In a federal courthouse in lower Manhattan, Judge Loretta Preska, who was previously asked to recuse herself due to a possible conflict of interest, sentenced Jeremy Hammond to 10 years in prison–the maximum sentence for the violation of the Computer Fraud and Abuse Act (CFAA) Hammond pled guilty to.
Hammond was indicted for hacking the servers of Strategic Forecasting (aka Stratfor) and leaking 5 million emails to WikiLeaks and releasing private information, including credit card numbers and physical addresses, from Stratfor’s database. He pled guilty to one conspiracy charge.
Upon hearing the sentence, the courtroom–packed with Hammond’s supporters and sympathetic activists–was notably distraught. Prior to the sentencing, when the judge asked for victims of Hammond’s crime to step forward, one man stood up and addressed the court saying that he was “a victim of NSA surveillance.” He was shortly thereafter restrained and removed from the courtroom.

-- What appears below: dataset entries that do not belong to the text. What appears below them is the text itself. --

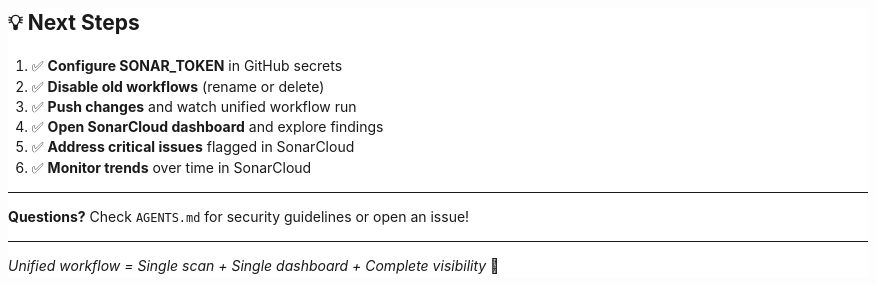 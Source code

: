 
## 💡 Next Steps

1. ✅ **Configure SONAR_TOKEN** in GitHub secrets
2. ✅ **Disable old workflows** (rename or delete)
3. ✅ **Push changes** and watch unified workflow run
4. ✅ **Open SonarCloud dashboard** and explore findings
5. ✅ **Address critical issues** flagged in SonarCloud
6. ✅ **Monitor trends** over time in SonarCloud

---

**Questions?** Check `AGENTS.md` for security guidelines or open an issue!

---

*Unified workflow = Single scan + Single dashboard + Complete visibility* 🚀

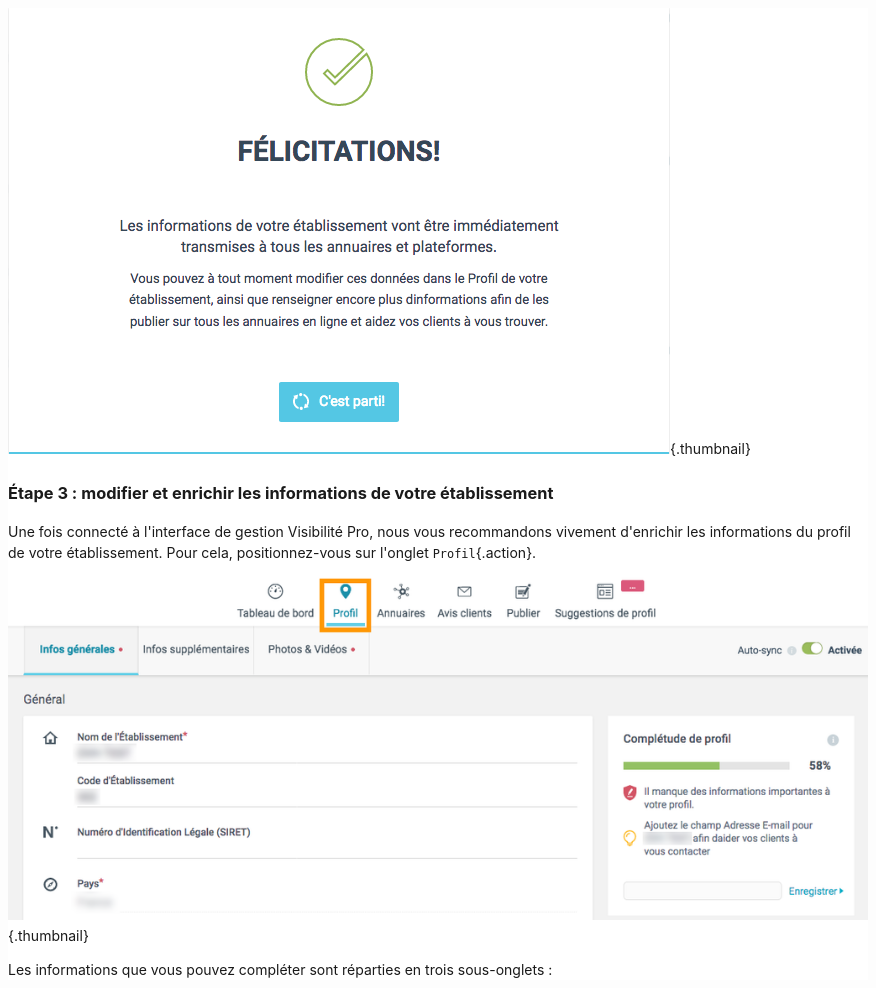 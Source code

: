 ![visibilitypro](/pages/assets/screens/other/web-tools/visibility-pro/congratulations.png){.thumbnail}

### Étape 3 : modifier et enrichir les informations de votre établissement

Une fois connecté à l'interface de gestion Visibilité Pro, nous vous recommandons vivement d'enrichir les informations du profil de votre établissement. Pour cela, positionnez-vous sur l'onglet `Profil`{.action}.

![visibilitypro](/pages/assets/screens/other/web-tools/visibility-pro/profil-page.png){.thumbnail}

Les informations que vous pouvez compléter sont réparties en trois sous-onglets :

In his statement to the court, Hammond said that his hack used a “zero-day exploit” in the Plesk webhosting platform. This gave him root access to Stratfor’s servers, which he used to release emails revealing that Stratfor was acting as a private intelligence firm in cooperation with law enforcement agencies and corporations. Among its activities were surveilling Occupy Wall Street protesters and spying for Dow Chemical on people campaigning for compensation for the victims of the Bhopal environmental disaster.
The broader significance of his case is that it illustrates the overreach of the CFAA, the same law that Aaron Swartz was prosecuted under before he committed suicide. The digital rights advocacy group Electronic Frontier Foundation, in a statement on its website, calls the law “draconian” and states that “damage figures for CFAA charges can easily be inflated” and “the sentencing guidelines are broken for the CFAA, leading to excessive sentences and unjust results.”
Roy Singham, the head of IT consulting firm Thoughtworks, where Aaron Swartz was employed at the time of his death, was present at a press conference outside the courthouse. Speaking to a small crowd of journalists, he said, “What is the complicity today between corporations and NSA surveillance? These titans of tech industry are celebrated as innovators, as disruptors. Why the discrepancy? No charges against these people and yet 10 years for Jeremy.”
Addressing the tech community directly, he continued: “This is an unacceptable outcome for the tech sector. I say shame on the rest of tech sector for not coming to Jeremy’s defense. It’s an embarrassment that there are so few tech sector people here with me today.”
Following his 10 years in prison, Hammond will have three years of supervised release. The conditions of his release include that he may only receive electronic equipment capable of Internet access with approval of his probation officer and that any computers or network-capable devices he owns will be subject to search and may have monitoring software installed on them by his probation officer.